In the instant case, the diskettes (classifiable in heading 8524), the flash memory card (classifiable in heading 8523), and the R/W box (classifiable in heading 8471), are all central to producing personalized embroidery designs useable on a sewing machine.
As no one of these three articles, alone, imparts the essential character of the set, it is necessary to resort to GRI 3(c), which requires that goods “be classified under the heading which occurs last in numerical order among those which equally merit consideration."
Accordingly, at GRI 3(c), the set is classifiable under heading 8524, HTSUS, which is the heading that occurs last in numerical order from among those headings that equally merit consideration. Specifically, it is classifiable under subheading 8524.39.40, HTSUS. Pursuant to chapter 85, note 6, the flash memory card remains classified in heading 8523.
At GRI 3(c), the PE-Design System, for use in sewing machines to embroider personalized patterns, is classifiable in subheading 8524.39.40, HTSUS, which provides for: “[r]ecords, tapes and other recorded media for sound or other similarly recorded phenomena, including matrices and masters for the production of records, but excluding products of chapter 37: Other: For reproducing representations of instructions, data, sound, and image, recorded in a machine readable binary form, and capable of being manipulated or providing interactivity to a user, by means of an automatic data processing machine; proprietary format recorded discs[.]” The flash memory card is classified in subheading 8523.90.00, HTSUS, which provides for: “[p]repared unrecorded media for sound recording or similar recording of other phenomena, other than products of chapter 37: Other.”

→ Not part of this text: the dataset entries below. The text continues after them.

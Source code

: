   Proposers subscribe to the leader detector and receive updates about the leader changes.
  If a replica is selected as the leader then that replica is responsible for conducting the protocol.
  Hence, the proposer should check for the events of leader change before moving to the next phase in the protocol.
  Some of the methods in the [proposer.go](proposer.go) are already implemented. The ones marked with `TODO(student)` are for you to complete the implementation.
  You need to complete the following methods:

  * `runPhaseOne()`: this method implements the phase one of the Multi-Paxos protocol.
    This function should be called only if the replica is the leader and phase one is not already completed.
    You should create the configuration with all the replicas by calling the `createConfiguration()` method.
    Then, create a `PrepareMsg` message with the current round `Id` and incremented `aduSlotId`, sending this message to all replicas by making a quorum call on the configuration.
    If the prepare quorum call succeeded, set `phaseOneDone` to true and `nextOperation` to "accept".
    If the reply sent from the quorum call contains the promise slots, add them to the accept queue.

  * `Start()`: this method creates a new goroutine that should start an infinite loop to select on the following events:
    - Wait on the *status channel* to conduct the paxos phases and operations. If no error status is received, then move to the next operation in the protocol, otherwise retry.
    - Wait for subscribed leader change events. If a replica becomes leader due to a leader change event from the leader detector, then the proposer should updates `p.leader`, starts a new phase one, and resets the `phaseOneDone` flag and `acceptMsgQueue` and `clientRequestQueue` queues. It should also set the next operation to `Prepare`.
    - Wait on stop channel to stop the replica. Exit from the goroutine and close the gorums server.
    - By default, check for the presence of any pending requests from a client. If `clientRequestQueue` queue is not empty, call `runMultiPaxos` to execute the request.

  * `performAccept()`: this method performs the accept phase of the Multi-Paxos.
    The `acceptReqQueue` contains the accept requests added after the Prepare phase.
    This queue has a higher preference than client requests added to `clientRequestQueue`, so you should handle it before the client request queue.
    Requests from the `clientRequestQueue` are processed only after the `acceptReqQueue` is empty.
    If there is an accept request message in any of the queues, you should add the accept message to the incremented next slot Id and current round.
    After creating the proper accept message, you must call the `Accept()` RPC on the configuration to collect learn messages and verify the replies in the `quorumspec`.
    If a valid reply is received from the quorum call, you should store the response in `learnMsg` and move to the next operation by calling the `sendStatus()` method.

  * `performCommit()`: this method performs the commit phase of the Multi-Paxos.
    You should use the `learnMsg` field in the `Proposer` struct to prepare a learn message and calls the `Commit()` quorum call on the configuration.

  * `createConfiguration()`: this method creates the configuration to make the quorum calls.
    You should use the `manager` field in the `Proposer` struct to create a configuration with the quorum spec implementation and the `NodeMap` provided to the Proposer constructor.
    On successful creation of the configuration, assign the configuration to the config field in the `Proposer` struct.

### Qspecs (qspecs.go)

Since reclassification of the merchandise as indicated above will result in a lower rate of duty than claimed, the protest should be ALLOWED IN FULL. In accordance with Section 3A(11)(b) of Customs Directive 099 3550-065, dated August 4, 1993, Subject: Revised Protest Directive, you are to mail this decision, together with the Customs Form 19, to the protestant no later than 60 days from the date of this letter. Any reliquidation of the entry or entries in accordance with the decision must be accomplished prior to mailing the decision. Sixty (60) days
from the date of the decision, the Office of Regulations and Rulings will make the decision available to Customs personnel, and to the public on the Customs Home Page on the World Wide Web at www.customs.gov, by means of the Freedom of Information Act, and other methods of public distribution.